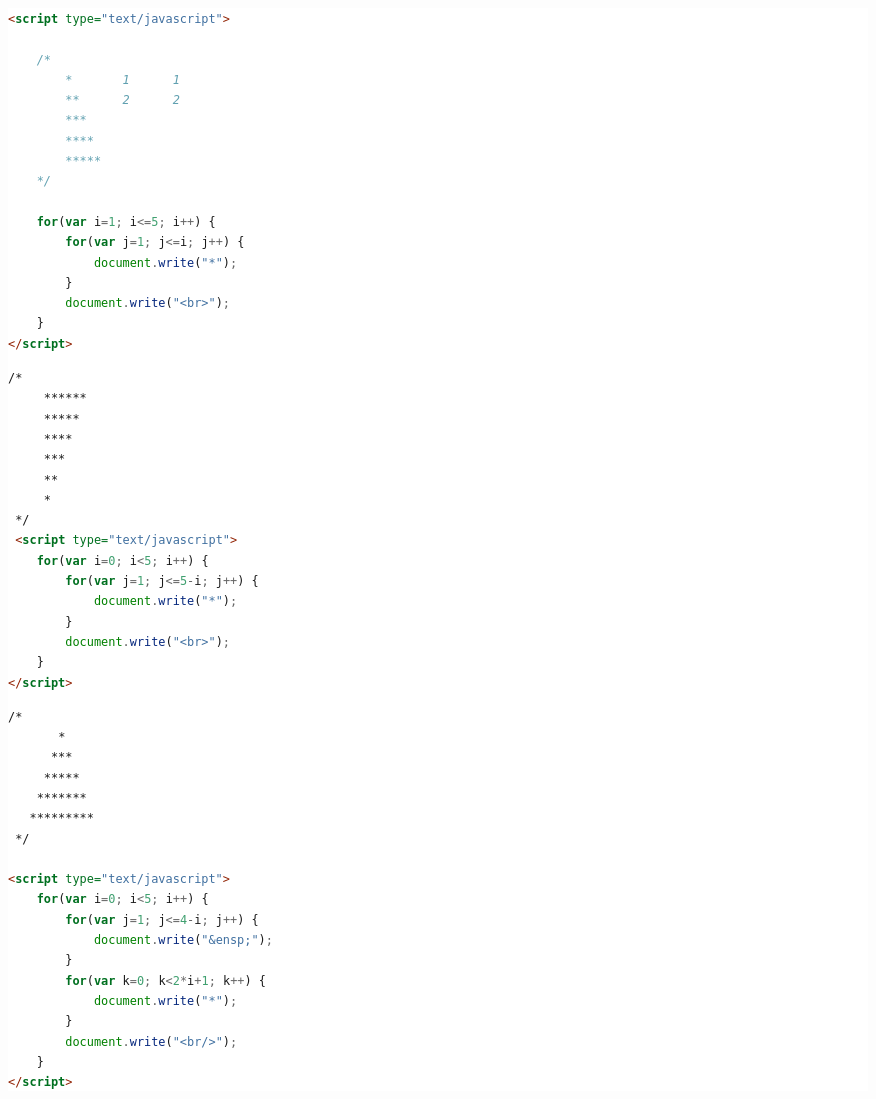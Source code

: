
 ```html
<script type="text/javascript">

	/*
        *       1      1
        **      2      2
        ***
        ****
     	*****
	*/

	for(var i=1; i<=5; i++) {
		for(var j=1; j<=i; j++) {
			document.write("*");
		}
		document.write("<br>");
	}
</script>
```

```html
/*
     ******
     *****
     ****
     ***
     **
     *
 */
 <script type="text/javascript">
 	for(var i=0; i<5; i++) {
		for(var j=1; j<=5-i; j++) {
			document.write("*");
		}
		document.write("<br>");
	}
</script>
```

```html
/*
       *
      ***
     *****
    *******
   ********* 
 */
 
<script type="text/javascript">
	for(var i=0; i<5; i++) {
		for(var j=1; j<=4-i; j++) {
			document.write("&ensp;");
		}
		for(var k=0; k<2*i+1; k++) {
			document.write("*");
		}
		document.write("<br/>");
	}
</script>
```

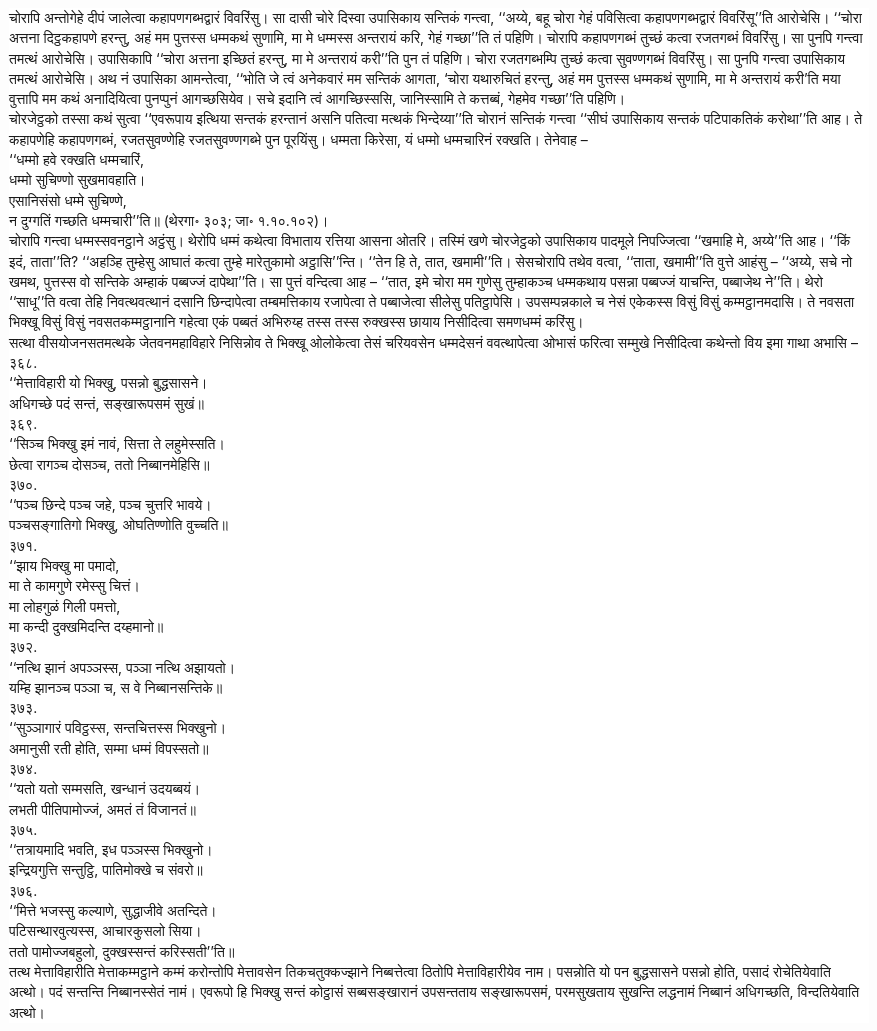 चोरापि अन्तोगेहे दीपं जालेत्वा कहापणगब्भद्वारं विवरिंसु। सा दासी चोरे दिस्वा उपासिकाय सन्तिकं गन्त्वा, ‘‘अय्ये, बहू चोरा गेहं पविसित्वा कहापणगब्भद्वारं विवरिंसू’’ति आरोचेसि। ‘‘चोरा अत्तना दिट्ठकहापणे हरन्तु, अहं मम पुत्तस्स धम्मकथं सुणामि, मा मे धम्मस्स अन्तरायं करि, गेहं गच्छा’’ति तं पहिणि। चोरापि कहापणगब्भं तुच्छं कत्वा रजतगब्भं विवरिंसु। सा पुनपि गन्त्वा तमत्थं आरोचेसि। उपासिकापि ‘‘चोरा अत्तना इच्छितं हरन्तु, मा मे अन्तरायं करी’’ति पुन तं पहिणि। चोरा रजतगब्भम्पि तुच्छं कत्वा सुवण्णगब्भं विवरिंसु। सा पुनपि गन्त्वा उपासिकाय तमत्थं आरोचेसि। अथ नं उपासिका आमन्तेत्वा, ‘‘भोति जे त्वं अनेकवारं मम सन्तिकं आगता, ‘चोरा यथारुचितं हरन्तु, अहं मम पुत्तस्स धम्मकथं सुणामि, मा मे अन्तरायं करी’ति मया वुत्तापि मम कथं अनादियित्वा पुनप्पुनं आगच्छसियेव। सचे इदानि त्वं आगच्छिस्ससि, जानिस्सामि ते कत्तब्बं, गेहमेव गच्छा’’ति पहिणि।  
चोरजेट्ठको तस्सा कथं सुत्वा ‘‘एवरूपाय इत्थिया सन्तकं हरन्तानं असनि पतित्वा मत्थकं भिन्देय्या’’ति चोरानं सन्तिकं गन्त्वा ‘‘सीघं उपासिकाय सन्तकं पटिपाकतिकं करोथा’’ति आह। ते कहापणेहि कहापणगब्भं, रजतसुवण्णेहि रजतसुवण्णगब्भे पुन पूरयिंसु। धम्मता किरेसा, यं धम्मो धम्मचारिनं रक्खति। तेनेवाह –  
‘‘धम्मो हवे रक्खति धम्मचारिं,  
धम्मो सुचिण्णो सुखमावहाति।  
एसानिसंसो धम्मे सुचिण्णे,  
न दुग्गतिं गच्छति धम्मचारी’’ति॥ (थेरगा॰ ३०३; जा॰ १.१०.१०२)।  
चोरापि गन्त्वा धम्मस्सवनट्ठाने अट्ठंसु। थेरोपि धम्मं कथेत्वा विभाताय रत्तिया आसना ओतरि। तस्मिं खणे चोरजेट्ठको उपासिकाय पादमूले निपज्जित्वा ‘‘खमाहि मे, अय्ये’’ति आह। ‘‘किं इदं, ताता’’ति? ‘‘अहञ्हि तुम्हेसु आघातं कत्वा तुम्हे मारेतुकामो अट्ठासि’’न्ति। ‘‘तेन हि ते, तात, खमामी’’ति। सेसचोरापि तथेव वत्वा, ‘‘ताता, खमामी’’ति वुत्ते आहंसु – ‘‘अय्ये, सचे नो खमथ, पुत्तस्स वो सन्तिके अम्हाकं पब्बज्जं दापेथा’’ति। सा पुत्तं वन्दित्वा आह – ‘‘तात, इमे चोरा मम गुणेसु तुम्हाकञ्च धम्मकथाय पसन्ना पब्बज्जं याचन्ति, पब्बाजेथ ने’’ति। थेरो ‘‘साधू’’ति वत्वा तेहि निवत्थवत्थानं दसानि छिन्दापेत्वा तम्बमत्तिकाय रजापेत्वा ते पब्बाजेत्वा सीलेसु पतिट्ठापेसि। उपसम्पन्नकाले च नेसं एकेकस्स विसुं विसुं कम्मट्ठानमदासि। ते नवसता भिक्खू विसुं विसुं नवसतकम्मट्ठानानि गहेत्वा एकं पब्बतं अभिरुय्ह तस्स तस्स रुक्खस्स छायाय निसीदित्वा समणधम्मं करिंसु।  
सत्था वीसयोजनसतमत्थके जेतवनमहाविहारे निसिन्नोव ते भिक्खू ओलोकेत्वा तेसं चरियवसेन धम्मदेसनं ववत्थापेत्वा ओभासं फरित्वा सम्मुखे निसीदित्वा कथेन्तो विय इमा गाथा अभासि –  
३६८.  
‘‘मेत्ताविहारी यो भिक्खु, पसन्नो बुद्धसासने।  
अधिगच्छे पदं सन्तं, सङ्खारूपसमं सुखं॥  
३६९.  
‘‘सिञ्च भिक्खु इमं नावं, सित्ता ते लहुमेस्सति।  
छेत्वा रागञ्च दोसञ्च, ततो निब्बानमेहिसि॥  
३७०.  
‘‘पञ्च छिन्दे पञ्च जहे, पञ्च चुत्तरि भावये।  
पञ्चसङ्गातिगो भिक्खु, ओघतिण्णोति वुच्चति॥  
३७१.  
‘‘झाय भिक्खु मा पमादो,  
मा ते कामगुणे रमेस्सु चित्तं।  
मा लोहगुळं गिली पमत्तो,  
मा कन्दी दुक्खमिदन्ति दय्हमानो॥  
३७२.  
‘‘नत्थि झानं अपञ्ञस्स, पञ्ञा नत्थि अझायतो।  
यम्हि झानञ्च पञ्ञा च, स वे निब्बानसन्तिके॥  
३७३.  
‘‘सुञ्ञागारं पविट्ठस्स, सन्तचित्तस्स भिक्खुनो।  
अमानुसी रती होति, सम्मा धम्मं विपस्सतो॥  
३७४.  
‘‘यतो यतो सम्मसति, खन्धानं उदयब्बयं।  
लभती पीतिपामोज्जं, अमतं तं विजानतं॥  
३७५.  
‘‘तत्रायमादि भवति, इध पञ्ञस्स भिक्खुनो।  
इन्द्रियगुत्ति सन्तुट्ठि, पातिमोक्खे च संवरो॥  
३७६.  
‘‘मित्ते भजस्सु कल्याणे, सुद्धाजीवे अतन्दिते।  
पटिसन्थारवुत्यस्स, आचारकुसलो सिया।  
ततो पामोज्जबहुलो, दुक्खस्सन्तं करिस्सती’’ति॥  
तत्थ मेत्ताविहारीति मेत्ताकम्मट्ठाने कम्मं करोन्तोपि मेत्तावसेन तिकचतुक्कज्झाने निब्बत्तेत्वा ठितोपि मेत्ताविहारीयेव नाम। पसन्नोति यो पन बुद्धसासने पसन्नो होति, पसादं रोचेतियेवाति अत्थो। पदं सन्तन्ति निब्बानस्सेतं नामं। एवरूपो हि भिक्खु सन्तं कोट्ठासं सब्बसङ्खारानं उपसन्तताय सङ्खारूपसमं, परमसुखताय सुखन्ति लद्धनामं निब्बानं अधिगच्छति, विन्दतियेवाति अत्थो।  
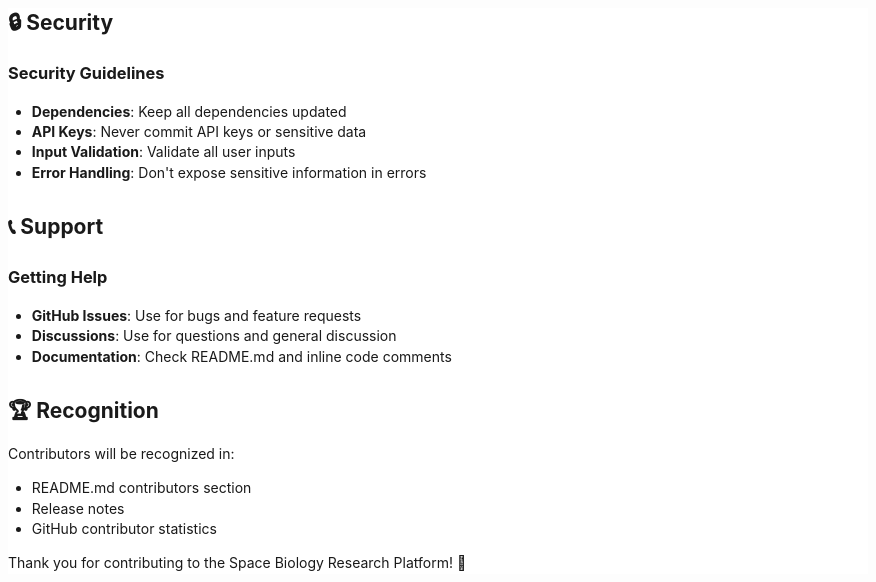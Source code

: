 ## 🔒 Security

### Security Guidelines
- **Dependencies**: Keep all dependencies updated
- **API Keys**: Never commit API keys or sensitive data
- **Input Validation**: Validate all user inputs
- **Error Handling**: Don't expose sensitive information in errors

## 📞 Support

### Getting Help
- **GitHub Issues**: Use for bugs and feature requests
- **Discussions**: Use for questions and general discussion
- **Documentation**: Check README.md and inline code comments

## 🏆 Recognition

Contributors will be recognized in:
- README.md contributors section
- Release notes
- GitHub contributor statistics

Thank you for contributing to the Space Biology Research Platform! 🌟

- - - -

**Work item:** A word-for-word copy of the lines from the start of the listing through the line containing "चोरापि अन्तोगेहे दीपं" is the answer. Pictures stay out of it.

**Solution to this task:**
Source code

:
 ```html
<script type="text/javascript">

	/*
        *       1      1
        **      2      2
        ***
        ****
     	*****
	*/

	for(var i=1; i<=5; i++) {
		for(var j=1; j<=i; j++) {
			document.write("*");
		}
		document.write("<br>");
	}
</script>
```

```html
/*
     ******
     *****
     ****
     ***
     **
     *
 */
 <script type="text/javascript">
 	for(var i=0; i<5; i++) {
		for(var j=1; j<=5-i; j++) {
			document.write("*");
		}
		document.write("<br>");
	}
</script>
```

```html
/*
       *
      ***
     *****
    *******
   ********* 
 */
 
<script type="text/javascript">
	for(var i=0; i<5; i++) {
		for(var j=1; j<=4-i; j++) {
			document.write("&ensp;");
		}
		for(var k=0; k<2*i+1; k++) {
			document.write("*");
		}
		document.write("<br/>");
	}
</script>
```

 चोरापि अन्तोगेहे दीपं जालेत्वा कहापणगब्भद्वारं विवरिंसु। सा दासी चोरे दिस्वा उपासिकाय सन्तिकं गन्त्वा, ‘‘अय्ये, बहू चोरा गेहं पविसित्वा कहापणगब्भद्वारं विवरिंसू’’ति आरोचेसि। ‘‘चोरा अत्तना दिट्ठकहापणे हरन्तु, अहं मम पुत्तस्स धम्मकथं सुणामि, मा मे धम्मस्स अन्तरायं करि, गेहं गच्छा’’ति तं पहिणि। चोरापि कहापणगब्भं तुच्छं कत्वा रजतगब्भं विवरिंसु। सा पुनपि गन्त्वा तमत्थं आरोचेसि। उपासिकापि ‘‘चोरा अत्तना इच्छितं हरन्तु, मा मे अन्तरायं करी’’ति पुन तं पहिणि। चोरा रजतगब्भम्पि तुच्छं कत्वा सुवण्णगब्भं विवरिंसु। सा पुनपि गन्त्वा उपासिकाय तमत्थं आरोचेसि। अथ नं उपासिका आमन्तेत्वा, ‘‘भोति जे त्वं अनेकवारं मम सन्तिकं आगता, ‘चोरा यथारुचितं हरन्तु, अहं मम पुत्तस्स धम्मकथं सुणामि, मा मे अन्तरायं करी’ति मया वुत्तापि मम कथं अनादियित्वा पुनप्पुनं आगच्छसियेव। सचे इदानि त्वं आगच्छिस्ससि, जानिस्सामि ते कत्तब्बं, गेहमेव गच्छा’’ति पहिणि।  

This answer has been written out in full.